Exercise aim> The answer must consist of each line below that contains the word "place", copied in full.

Data records:
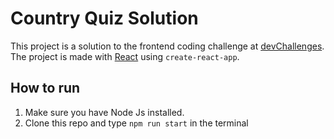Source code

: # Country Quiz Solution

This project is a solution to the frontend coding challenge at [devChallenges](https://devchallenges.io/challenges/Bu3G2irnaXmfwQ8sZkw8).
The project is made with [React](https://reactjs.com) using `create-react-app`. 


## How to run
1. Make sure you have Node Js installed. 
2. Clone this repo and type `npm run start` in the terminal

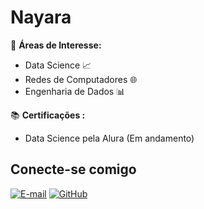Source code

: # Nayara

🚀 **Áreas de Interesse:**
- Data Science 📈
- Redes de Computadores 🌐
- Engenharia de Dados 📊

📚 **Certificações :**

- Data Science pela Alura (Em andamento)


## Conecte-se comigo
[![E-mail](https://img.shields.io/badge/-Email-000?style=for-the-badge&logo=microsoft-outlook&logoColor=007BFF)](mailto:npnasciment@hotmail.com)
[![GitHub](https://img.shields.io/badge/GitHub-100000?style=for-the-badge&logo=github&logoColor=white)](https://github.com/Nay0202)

--

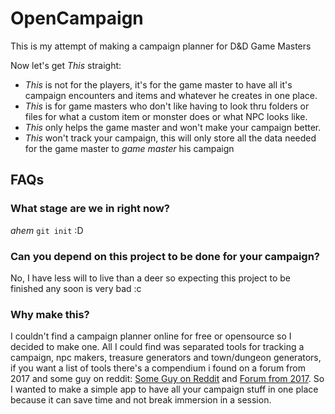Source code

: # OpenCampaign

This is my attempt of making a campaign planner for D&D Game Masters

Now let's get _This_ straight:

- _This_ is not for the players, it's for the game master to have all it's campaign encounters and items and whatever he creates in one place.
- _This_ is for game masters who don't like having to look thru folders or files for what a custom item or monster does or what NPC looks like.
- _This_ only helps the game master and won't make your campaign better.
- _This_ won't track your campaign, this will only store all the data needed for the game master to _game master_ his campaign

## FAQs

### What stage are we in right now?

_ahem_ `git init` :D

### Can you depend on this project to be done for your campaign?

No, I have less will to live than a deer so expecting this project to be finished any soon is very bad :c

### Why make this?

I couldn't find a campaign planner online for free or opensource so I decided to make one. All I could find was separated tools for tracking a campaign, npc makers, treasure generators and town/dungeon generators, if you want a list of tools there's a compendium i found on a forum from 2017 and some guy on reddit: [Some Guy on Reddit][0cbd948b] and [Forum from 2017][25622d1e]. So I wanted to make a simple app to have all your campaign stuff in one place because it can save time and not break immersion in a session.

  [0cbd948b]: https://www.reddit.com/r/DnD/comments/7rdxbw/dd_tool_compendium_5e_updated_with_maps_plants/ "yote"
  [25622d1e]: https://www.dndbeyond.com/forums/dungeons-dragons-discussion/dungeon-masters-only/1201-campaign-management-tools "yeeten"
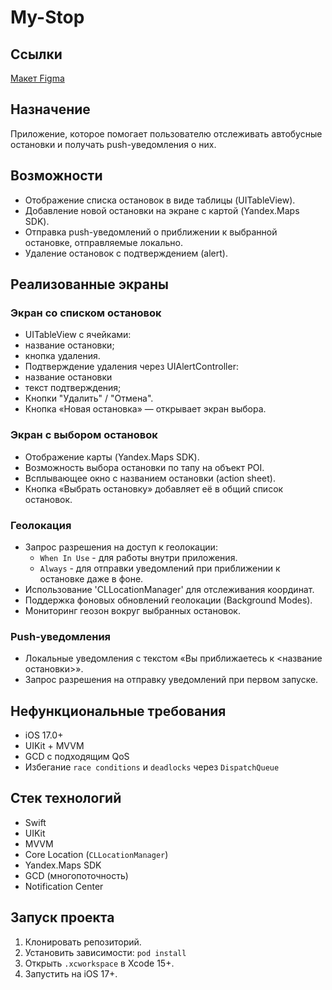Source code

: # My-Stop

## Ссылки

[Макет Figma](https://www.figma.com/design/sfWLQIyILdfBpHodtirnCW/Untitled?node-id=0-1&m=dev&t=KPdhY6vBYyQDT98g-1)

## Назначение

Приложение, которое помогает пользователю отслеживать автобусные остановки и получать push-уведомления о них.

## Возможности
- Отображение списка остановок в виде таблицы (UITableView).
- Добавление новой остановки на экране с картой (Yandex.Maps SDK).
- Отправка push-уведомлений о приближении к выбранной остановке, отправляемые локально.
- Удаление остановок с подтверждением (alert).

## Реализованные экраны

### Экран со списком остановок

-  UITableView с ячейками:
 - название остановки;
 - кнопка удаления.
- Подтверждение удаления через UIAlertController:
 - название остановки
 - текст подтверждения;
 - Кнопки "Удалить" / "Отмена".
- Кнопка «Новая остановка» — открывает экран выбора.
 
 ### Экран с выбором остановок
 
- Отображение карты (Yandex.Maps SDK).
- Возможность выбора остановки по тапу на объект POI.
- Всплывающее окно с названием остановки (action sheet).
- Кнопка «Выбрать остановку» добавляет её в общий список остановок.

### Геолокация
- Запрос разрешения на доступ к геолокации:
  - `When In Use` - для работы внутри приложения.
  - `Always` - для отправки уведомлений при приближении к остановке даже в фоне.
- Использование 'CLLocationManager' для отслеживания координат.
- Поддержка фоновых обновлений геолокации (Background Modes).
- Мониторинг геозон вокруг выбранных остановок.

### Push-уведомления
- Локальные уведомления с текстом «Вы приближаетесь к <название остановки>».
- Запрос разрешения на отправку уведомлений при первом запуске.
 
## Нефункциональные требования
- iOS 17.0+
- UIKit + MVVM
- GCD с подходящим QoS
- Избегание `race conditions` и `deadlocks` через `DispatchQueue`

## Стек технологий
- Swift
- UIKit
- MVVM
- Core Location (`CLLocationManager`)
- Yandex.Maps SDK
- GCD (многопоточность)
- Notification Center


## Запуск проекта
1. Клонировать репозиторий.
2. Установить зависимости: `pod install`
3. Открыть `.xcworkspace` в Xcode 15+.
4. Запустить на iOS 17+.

Result>
- _This_ is not for the players, it's for the game master to have all it's campaign encounters and items and whatever he creates in one place.
I couldn't find a campaign planner online for free or opensource so I decided to make one. All I could find was separated tools for tracking a campaign, npc makers, treasure generators and town/dungeon generators, if you want a list of tools there's a compendium i found on a forum from 2017 and some guy on reddit: [Some Guy on Reddit][0cbd948b] and [Forum from 2017][25622d1e]. So I wanted to make a simple app to have all your campaign stuff in one place because it can save time and not break immersion in a session.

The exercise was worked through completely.